![JohnSnowLabs](https://sparknlp.org/assets/images/logo.png)

[![Open In Colab](https://colab.research.google.com/assets/colab-badge.svg)](https://colab.research.google.com/github/JohnSnowLabs/spark-nlp/blob/master/examples/python/transformers/onnx/HuggingFace_ONNX_in_Spark_NLP_BertForZeroShotClassification.ipynb)

## Import ONNX BertForZeroShotClassification  models from HuggingFace 🤗  into Spark NLP 🚀

Let's keep in mind a few things before we start 😊

- ONNX support was introduced in  `Spark NLP 5.0.0`, enabling high performance inference for models.
- `BertForZeroShotClassification ` is only available since in `Spark NLP 5.2.4` and after. So please make sure you have upgraded to the latest Spark NLP release
- You can import BERT models trained/fine-tuned for zero shot classification via `BertForSequenceClassification` or `TFBertForSequenceClassification`. These models are usually under `Zero-Shot Classification` category and have `bert` in their labels
- Reference: [TFBertForSequenceClassification](https://huggingface.co/transformers/model_doc/bert.html#tfbertforsequenceclassification)
- Some [example models](https://huggingface.co/models?pipeline_tag=zero-shot-classification&sort=downloads&search=bert)

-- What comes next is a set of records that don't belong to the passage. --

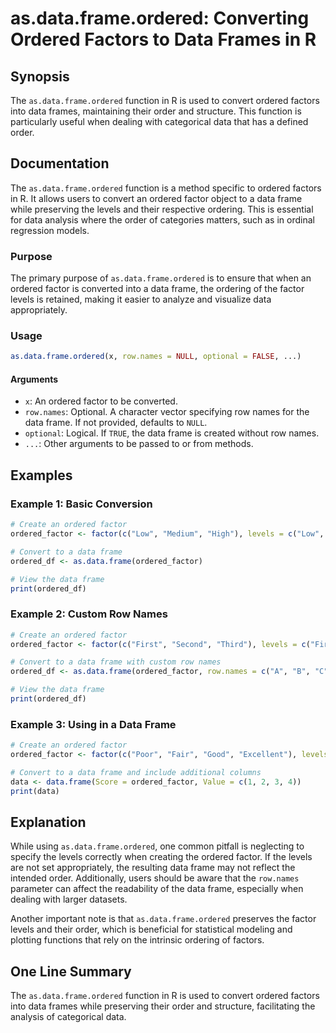 <!--
Meta Description: # as.data.frame.ordered: Converting Ordered Factors to Data Frames in R ## Synopsis The `as.data.frame.ordered` function in R is used to convert order...
Meta Keywords: data, frame, ordered, factor, levels
-->

# as.data.frame.ordered: Converting Ordered Factors to Data Frames in R

## Synopsis
The `as.data.frame.ordered` function in R is used to convert ordered factors into data frames, maintaining their order and structure. This function is particularly useful when dealing with categorical data that has a defined order.

## Documentation
The `as.data.frame.ordered` function is a method specific to ordered factors in R. It allows users to convert an ordered factor object to a data frame while preserving the levels and their respective ordering. This is essential for data analysis where the order of categories matters, such as in ordinal regression models.

### Purpose
The primary purpose of `as.data.frame.ordered` is to ensure that when an ordered factor is converted into a data frame, the ordering of the factor levels is retained, making it easier to analyze and visualize data appropriately.

### Usage
```R
as.data.frame.ordered(x, row.names = NULL, optional = FALSE, ...)
```

#### Arguments
- `x`: An ordered factor to be converted.
- `row.names`: Optional. A character vector specifying row names for the data frame. If not provided, defaults to `NULL`.
- `optional`: Logical. If `TRUE`, the data frame is created without row names.
- `...`: Other arguments to be passed to or from methods.

## Examples
### Example 1: Basic Conversion
```R
# Create an ordered factor
ordered_factor <- factor(c("Low", "Medium", "High"), levels = c("Low", "Medium", "High"), ordered = TRUE)

# Convert to a data frame
ordered_df <- as.data.frame(ordered_factor)

# View the data frame
print(ordered_df)
```

### Example 2: Custom Row Names
```R
# Create an ordered factor
ordered_factor <- factor(c("First", "Second", "Third"), levels = c("First", "Second", "Third"), ordered = TRUE)

# Convert to a data frame with custom row names
ordered_df <- as.data.frame(ordered_factor, row.names = c("A", "B", "C"))

# View the data frame
print(ordered_df)
```

### Example 3: Using in a Data Frame
```R
# Create an ordered factor
ordered_factor <- factor(c("Poor", "Fair", "Good", "Excellent"), levels = c("Poor", "Fair", "Good", "Excellent"), ordered = TRUE)

# Convert to a data frame and include additional columns
data <- data.frame(Score = ordered_factor, Value = c(1, 2, 3, 4))
print(data)
```

## Explanation
While using `as.data.frame.ordered`, one common pitfall is neglecting to specify the levels correctly when creating the ordered factor. If the levels are not set appropriately, the resulting data frame may not reflect the intended order. Additionally, users should be aware that the `row.names` parameter can affect the readability of the data frame, especially when dealing with larger datasets.

Another important note is that `as.data.frame.ordered` preserves the factor levels and their order, which is beneficial for statistical modeling and plotting functions that rely on the intrinsic ordering of factors.

## One Line Summary
The `as.data.frame.ordered` function in R is used to convert ordered factors into data frames while preserving their order and structure, facilitating the analysis of categorical data.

## Export and Save HuggingFace model

- Let's install `transformers` package with the `onnx` extension and it's dependencies. You don't need `onnx` to be installed for Spark NLP, however, we need it to load and save models from HuggingFace.
- We lock `transformers` on version `4.51.3`. This doesn't mean it won't work with the future releases, but we wanted you to know which versions have been tested successfully.
- Albert uses SentencePiece, so we will have to install that as well

In [None]:
!pip install -q --upgrade transformers[onnx]==4.51.3 optimum onnx

- HuggingFace has an extension called Optimum which offers specialized model inference, including ONNX. We can use this to import and export ONNX models with `from_pretrained` and `save_pretrained`.
- We'll use [NbAiLab/nb-bert-base-mnli](https://huggingface.co/NbAiLab/nb-bert-base-mnli) model from HuggingFace as an example and load it as a `ORTModelForSequenceClassification`, representing an ONNX model.
- In addition to the BERT model, we also need to save the `BertTokenizer`. This is the same for every model, these are assets (saved in `/assets`) needed for tokenization inside Spark NLP.

In [9]:
from transformers import BertTokenizer
from optimum.onnxruntime import ORTModelForSequenceClassification

MODEL_NAME = "aloxatel/bert-base-mnli"
EXPORT_PATH = f"onnx_models/{MODEL_NAME}"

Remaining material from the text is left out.